* Exercise data
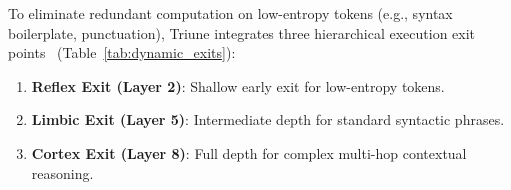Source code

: \documentclass[10pt,twocolumn,letterpaper]{article}
\begin{document}
\begin{table}[t]
\centering
\small
\caption{\textbf{Hierarchical Dynamic Exits Quality-vs-Compute Pareto Frontier} ($B=4, T=512, V=4096$, \texttt{dynamic\_exits\_results.json}); on the rescued $90.79\text{M}$ \texttt{step\_40555} checkpoint ($B=4, T=512, V=32000$), Reflex/Limbic/Cortex reach $2.764 / 8.247 / 11.90\text{ ms}$ ($4.31\times$ Reflex speedup).}
\label{tab:dynamic_exits}
\end{table}

To eliminate redundant computation on low-entropy tokens (e.g., syntax boilerplate, punctuation), Triune integrates three hierarchical execution exit points~\cite{xin2020deebert,liu2020fastbert,schuster2022confident} (Table~\ref{tab:dynamic_exits}):
\begin{enumerate}
    \item \textbf{Reflex Exit (Layer 2)}: Shallow early exit for low-entropy tokens.
    \item \textbf{Limbic Exit (Layer 5)}: Intermediate depth for standard syntactic phrases.
    \item \textbf{Cortex Exit (Layer 8)}: Full depth for complex multi-hop contextual reasoning.
\end{enumerate}
\end{document}
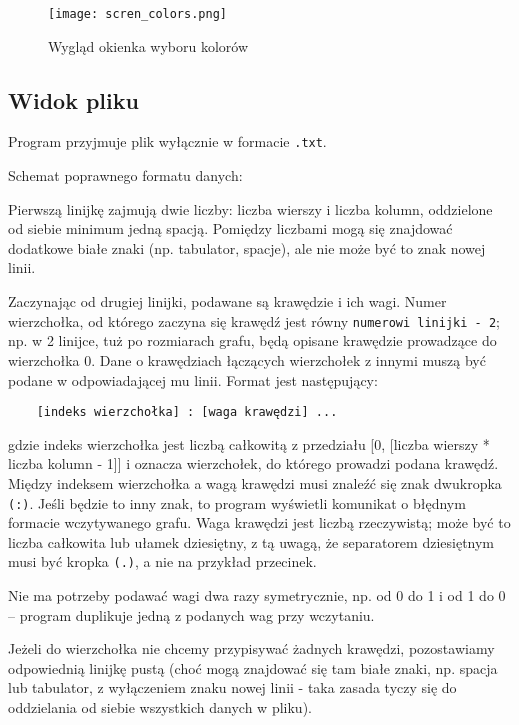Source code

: \documentclass[]{article}
\begin{document}
\begin{figure}[H]
\begin{center}
  \texttt{[image: scren\_colors.png]}
  \end{center}
  \caption{Wygląd okienka wyboru kolorów}
  \label{fig:graf}
\end{figure}

\subsection{Widok pliku}

Program przyjmuje plik wyłącznie w formacie \texttt{.txt}.

Schemat poprawnego formatu danych:

Pierwszą linijkę zajmują dwie liczby: liczba wierszy i liczba kolumn, oddzielone od siebie minimum jedną spacją. Pomiędzy liczbami mogą się znajdować dodatkowe białe znaki (np. tabulator, spacje), ale nie może być to znak nowej linii.

Zaczynając od drugiej linijki, podawane są krawędzie i ich wagi. Numer wierzchołka, od którego zaczyna się krawędź jest równy \texttt{numerowi linijki - 2}; np. w 2 linijce, tuż po rozmiarach grafu, będą opisane krawędzie prowadzące do wierzchołka 0. Dane o krawędziach łączących wierzchołek z innymi muszą być podane w odpowiadającej mu linii. Format jest następujący:
\begin{verbatim}
    [indeks wierzchołka] : [waga krawędzi] ...
\end{verbatim}
gdzie indeks wierzchołka jest liczbą całkowitą z przedziału [0, [liczba wierszy * liczba kolumn - 1]] i oznacza wierzchołek, do którego prowadzi podana krawędź. Między indeksem wierzchołka a wagą krawędzi musi znaleźć się znak dwukropka \texttt{(:)}. Jeśli będzie to inny znak, to program wyświetli komunikat o błędnym formacie wczytywanego grafu. Waga krawędzi jest liczbą rzeczywistą; może być to liczba całkowita lub ułamek dziesiętny, z tą uwagą, że separatorem dziesiętnym musi być kropka \texttt{(.)}, a nie na przykład przecinek.

Nie ma potrzeby podawać wagi dwa razy symetrycznie, np. od 0 do 1 i od 1 do 0 – program duplikuje jedną z podanych wag przy wczytaniu.

Jeżeli do wierzchołka nie chcemy przypisywać żadnych krawędzi, pozostawiamy odpowiednią linijkę pustą (choć mogą znajdować się tam białe znaki, np. spacja lub tabulator, z wyłączeniem znaku nowej linii - taka zasada tyczy się do oddzielania od siebie wszystkich danych w pliku).
\end{document}
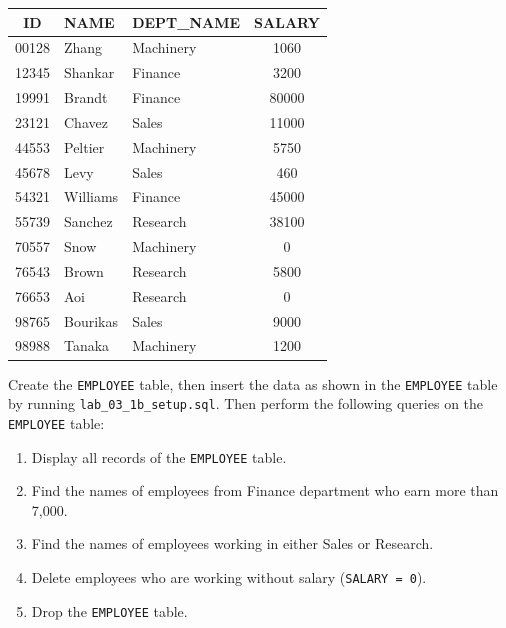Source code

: \documentclass[12pt,a4paper]{article}
\begin{document}
    \begin{table}[h!]\centering
    \begin{tabular}{|c|l|l|c|}
        \hline
        \textbf{ID} & \textbf{NAME} & \textbf{DEPT\_NAME} & \textbf{SALARY} \\ \hline
        00128 & Zhang & Machinery & 1060 \\
        12345 & Shankar & Finance & 3200 \\
        19991 & Brandt & Finance & 80000 \\
        23121 & Chavez & Sales & 11000 \\
        44553 & Peltier & Machinery & 5750 \\
        45678 & Levy & Sales & 460 \\
        54321 & Williams & Finance & 45000 \\
        55739 & Sanchez & Research & 38100 \\ 
        70557 & Snow & Machinery & 0 \\
        76543 & Brown & Research & 5800 \\
        76653 & Aoi & Research & 0 \\
        98765 & Bourikas & Sales & 9000 \\
        98988 & Tanaka & Machinery & 1200 \\ \hline
    \end{tabular}
    \end{table}

\noindent Create the \texttt{EMPLOYEE} table, then insert the data as shown in the \texttt{EMPLOYEE} table by running \texttt{lab\_03\_1b\_setup.sql}. Then perform the following queries on the \texttt{EMPLOYEE} table:
\begin{enumerate}
    \item Display all records of the \texttt{EMPLOYEE} table.
    \item Find the names of employees from Finance department who earn more than 7,000.
    \item Find the names of employees working in either Sales or Research.
    \item Delete employees who are working without salary (\texttt{SALARY = 0}).
    \item Drop the \texttt{EMPLOYEE} table.

\end{enumerate}
\end{document}
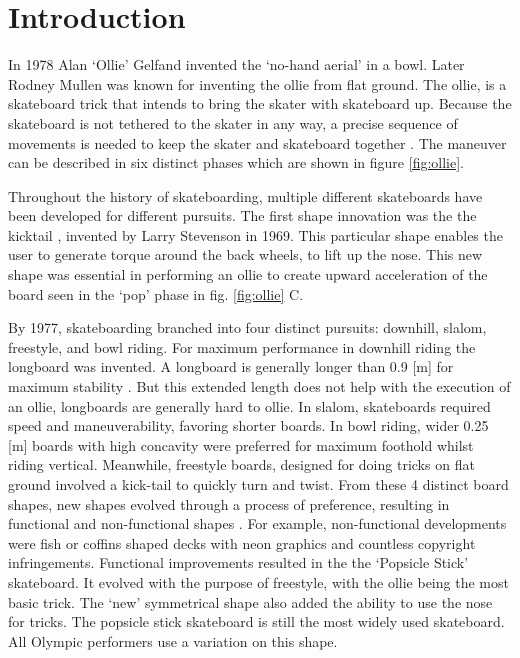 
\section{Introduction}\label{s_intro}

In 1978 Alan `Ollie' Gelfand invented the `no-hand aerial' in a bowl. Later Rodney Mullen was known for inventing the ollie from flat ground. The ollie, is a skateboard trick that intends to bring the skater with skateboard up. Because the skateboard is not tethered to the skater in any way, a precise sequence of movements is needed to keep the skater and skateboard together \cite{frederick_biomechanics_2006}. The maneuver can be described in six distinct phases which are shown in figure \ref{fig:ollie}. 

Throughout the history of skateboarding, multiple different skateboards have been developed for different pursuits. The first shape innovation was the the kicktail \cite{stevenson_skateboard_1971}, invented by Larry Stevenson in 1969. This particular shape enables the user to generate torque around the back wheels, to lift up the nose. This new shape was essential in performing an ollie to create upward acceleration of the board seen in the `pop' phase in fig. \ref{fig:ollie} C. 

By 1977, skateboarding branched into four distinct pursuits: downhill, slalom, freestyle, and bowl riding. For maximum performance in downhill riding the longboard was invented. A longboard is generally longer than 0.9 [m] for maximum stability \cite{prentiss_get_2011}. But this extended length does not help with the execution of an ollie, longboards are generally hard to ollie. In slalom, skateboards required speed and maneuverability, favoring shorter boards. In bowl riding, wider 0.25 [m] boards with high concavity were preferred for maximum foothold whilst riding vertical. Meanwhile, freestyle boards, designed for doing tricks on flat ground involved a kick-tail to quickly turn and twist. From these 4 distinct board shapes, new shapes evolved through a process of preference, resulting in functional and non-functional shapes \cite{prentiss_get_2011}. For example, non-functional developments were fish or coffins shaped decks with neon graphics and countless copyright infringements. Functional improvements resulted in the the `Popsicle Stick' skateboard. It evolved with the purpose of freestyle, with the ollie being the most basic trick. The `new' symmetrical shape also added the ability to use the nose for tricks. The popsicle stick skateboard is still the most widely used skateboard. All Olympic performers use a variation on this shape.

* Work to complete
Every line of the listing above that includes "wierszy" should be copied out.

* Task response
Pierwszą linijkę zajmują dwie liczby: liczba wierszy i liczba kolumn, oddzielone od siebie minimum jedną spacją. Pomiędzy liczbami mogą się znajdować dodatkowe białe znaki (np. tabulator, spacje), ale nie może być to znak nowej linii.
gdzie indeks wierzchołka jest liczbą całkowitą z przedziału [0, [liczba wierszy * liczba kolumn - 1]] i oznacza wierzchołek, do którego prowadzi podana krawędź. Między indeksem wierzchołka a wagą krawędzi musi znaleźć się znak dwukropka \texttt{(:)}. Jeśli będzie to inny znak, to program wyświetli komunikat o błędnym formacie wczytywanego grafu. Waga krawędzi jest liczbą rzeczywistą; może być to liczba całkowita lub ułamek dziesiętny, z tą uwagą, że separatorem dziesiętnym musi być kropka \texttt{(.)}, a nie na przykład przecinek.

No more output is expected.